*** Input material ***
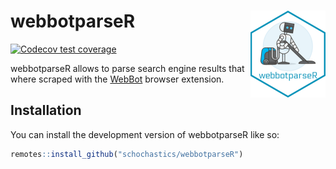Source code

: 
<!-- README.md is generated from README.Rmd. Please edit that file -->

# webbotparseR <img src="man/figures/logo.png" align="right" height="139" />

<!-- badges: start -->

[![Codecov test
coverage](https://codecov.io/gh/schochastics/webbotparseR/branch/main/graph/badge.svg)](https://app.codecov.io/gh/schochastics/webbotparseR?branch=main)
<!-- badges: end -->

webbotparseR allows to parse search engine results that where scraped
with the [WebBot](https://github.com/gesiscss/WebBot) browser extension.

## Installation

You can install the development version of webbotparseR like so:

``` r
remotes::install_github("schochastics/webbotparseR")
```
***
Exercise: Please retype, exactly as written, every line from the line containing "with the [WebBot](https://github.com/gesiscss/WebBot)" through the last line of the records above, including both of those lines, and nothing else.

Solved problem:
with the [WebBot](https://github.com/gesiscss/WebBot) browser extension.

## Installation

You can install the development version of webbotparseR like so:

``` r
remotes::install_github("schochastics/webbotparseR")
```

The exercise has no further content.